Er lebt!
Zumindest für ein halbes Jahr. Denn so lange benötigt die CSU ihre Ikone als Zugpferd für die Landtagswahlen – in Form einer Ausstellung.
Die CSU braucht jetzt jeden Mann für den Wahlkampf. Sogar auf Verstorbene greift sie zurück: Nach 20 Jahren muss nun wieder Franz Josef Strauß herhalten. Ausgerechnet der Mann, der nach seinem Tod bei der Parteispitze in Ungnade gefallen war. Mit dessen Amigo-System sein Musterschüler Edmund Stoiber aufgeräumt hatte, um sich selbst eine weiße Weste zu verpassen. Dessen Gruft der Freistaat sogar hatte pfänden lassen, als es um Schmiergelder und Steuerhinterziehung ging.
Die Strauß-Familie triumphiert, nach all der Schmach, die sie erleiden musste. „Mein Vater erlebt ein ganz großes Revival“, jubelt sein jüngster Sohn Franz Georg. „Die ganze Welle, die über uns hereingebrochen ist, bei der die CSU systematisch in Deckung gegangen ist, von Schalck-Golodkowski über Schreiber, bei der Verfolgung meines Bruders, dem Sturz meiner Schwester ist nun gebrochen.“ Er ist überzeugt: „Die Sehnsucht der Menschen nach einer Überfigur ist wieder da.“
Strauß wiederauferstehen lassen
Heute um 11 Uhr wird die bayerische Staatsregierung Strauß in Berlin wiederauferstehen lassen. Mit einer Ausstellung in der bayerischen Vertretung: „Strauß – Ein deutsches Leben“. Gastgeber ist Bayerns Europaminister Markus Söder. Er hat die Ausstellung mit der CSU-nahen Hanns-Seidel-Stiftung initiiert. Eröffnen wird sie der CSU-Ehrenvorsitzende Edmund Stoiber. Rechtzeitig zur heißen Wahlkampf-Phase.

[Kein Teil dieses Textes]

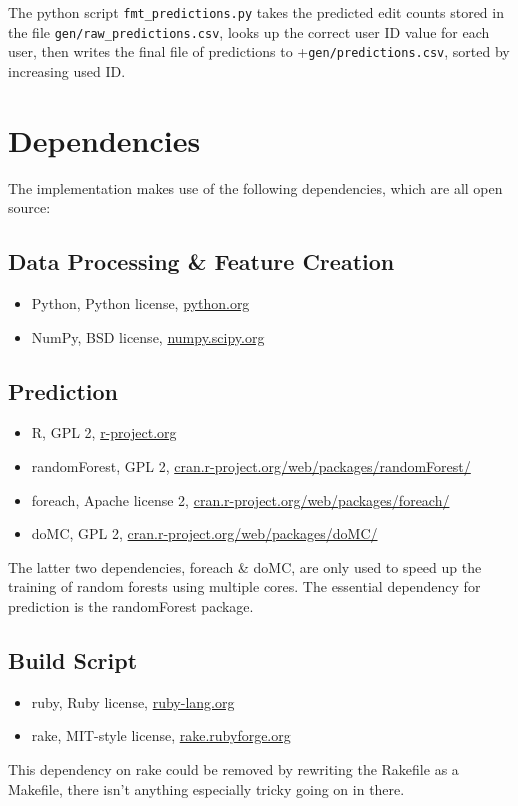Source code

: \documentclass[12pt]{article}
\begin{document}
The python script \verb+fmt_predictions.py+ takes the predicted edit counts stored
in the file \verb+gen/raw_predictions.csv+, looks up the correct user ID value
for each user, then writes the final file of predictions to +\verb+gen/predictions.csv+,
sorted by increasing used ID.

\section{Dependencies}
The implementation makes use of the following dependencies, which are
all open source:
\subsection{Data Processing \& Feature Creation}
\begin{itemize}
	\item Python, Python license, \url{python.org}
	\item NumPy, BSD license, \url{numpy.scipy.org}
\end{itemize}
\subsection{Prediction}
\begin{itemize}
	\item R, GPL 2, \url{r-project.org}
	\item randomForest, GPL 2, \url{cran.r-project.org/web/packages/randomForest/}
	\item foreach, Apache license 2, \url{cran.r-project.org/web/packages/foreach/}
	\item doMC, GPL 2, \url{cran.r-project.org/web/packages/doMC/}
\end{itemize}
The latter two dependencies, foreach \& doMC, are only used to speed up the training of random forests using multiple cores. The essential dependency for prediction is the randomForest package.

\subsection{Build Script}
\begin{itemize}
	\item ruby, Ruby license, \url{ruby-lang.org}
	\item rake, MIT-style license, \url{rake.rubyforge.org}
\end{itemize}
This dependency on rake could be removed by rewriting the Rakefile as a Makefile, there isn't anything especially tricky going on in there.
\end{document}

Den 20. Todestag von FJS könnte die CSU nämlich erst am 3. Oktober feiern – fünf Tage, nachdem die Bayern ihr Kreuzl gemacht haben. Zu spät also. Denn diesmal kommt es auf jede Stimme an. Und da müssen auch die alten Strauß-Fans gebauchpinselt und zur Urne gelockt werden.

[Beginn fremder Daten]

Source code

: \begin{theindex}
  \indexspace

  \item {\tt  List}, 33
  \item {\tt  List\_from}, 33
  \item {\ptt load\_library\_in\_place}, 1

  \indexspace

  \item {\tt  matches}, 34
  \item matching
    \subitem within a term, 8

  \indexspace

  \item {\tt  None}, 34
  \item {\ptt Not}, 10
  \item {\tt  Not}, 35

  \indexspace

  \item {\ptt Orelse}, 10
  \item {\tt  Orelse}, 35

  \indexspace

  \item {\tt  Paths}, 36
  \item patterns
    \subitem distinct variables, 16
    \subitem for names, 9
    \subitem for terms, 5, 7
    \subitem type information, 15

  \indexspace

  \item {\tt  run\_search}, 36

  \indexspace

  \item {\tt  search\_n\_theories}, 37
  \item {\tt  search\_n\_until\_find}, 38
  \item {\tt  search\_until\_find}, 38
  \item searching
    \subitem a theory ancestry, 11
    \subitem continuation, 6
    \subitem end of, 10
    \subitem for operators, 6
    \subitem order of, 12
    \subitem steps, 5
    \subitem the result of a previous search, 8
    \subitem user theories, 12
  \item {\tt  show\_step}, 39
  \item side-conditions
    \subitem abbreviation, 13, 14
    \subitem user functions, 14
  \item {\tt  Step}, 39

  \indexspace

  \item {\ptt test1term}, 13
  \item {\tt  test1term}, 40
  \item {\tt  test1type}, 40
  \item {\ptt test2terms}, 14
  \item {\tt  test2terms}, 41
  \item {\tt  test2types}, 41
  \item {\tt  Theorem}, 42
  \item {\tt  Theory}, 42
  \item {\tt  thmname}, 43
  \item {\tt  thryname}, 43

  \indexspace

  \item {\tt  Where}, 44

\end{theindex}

Bayerns Ministerpräsident Günther Beckstein wird nicht dabei sein. Er verleiht daheim in Bayern lieber den Verdienstorden. Auch CSU-Chef Erwin Huber hat einen Termin vorgeschoben. „Ich bin über die Veranstaltung informiert worden und habe Edmund Stoiber als Hauptredner begrüßt“, sagt er. „Besser als mit dem Ehrenvorsitzenden kann die CSU nicht vertreten sein.“
Der Stoibersche Moment
Edmund Stoiber ist jetzt also für die Vergangenheit der Partei zuständig. Er wird über seine eigene reden: „Politik an der Seite von Franz Josef Strauß“. Völlig überraschend war Franz Josef Strauß am 3. Oktober 1988 um 11:45 Uhr im Krankenhaus der Barmherzigen Brüder in Regensburg einem „Herz-Kreislaufversagen als Folge eines Multiorganversagens“ erlegen.
Ganz Bayern war im Schock. Seine Erben brachen schnell mit ihm: Max Streibl beteuerte immer, als seine eigenen Amigo-Affären aufflogen: „Mir san doch ned a so schlimm wie der Strauß.“ Edmund Stoiber brach radikal, als das Amigo-System auch ihn einzuholen drohte - und um nicht mehr im Dauer-Schatten von FJS zu stehen.
Familiäre Verwerfungen
2004 war der Niedergang der Strauß-Familie besiegelt. Der älteste Sohn Max wurde in der Schreiber-Affäre wegen Steuerhinterziehung zu einer Gefängnisstrafe verurteilt, in zweiter Instanz dann aber freigesprochen. Tochter Monika Hohlmeier musste wegen der Wahlfälscher-Affäre der Münchner CSU ihren Hut als Schulministerin nehmen.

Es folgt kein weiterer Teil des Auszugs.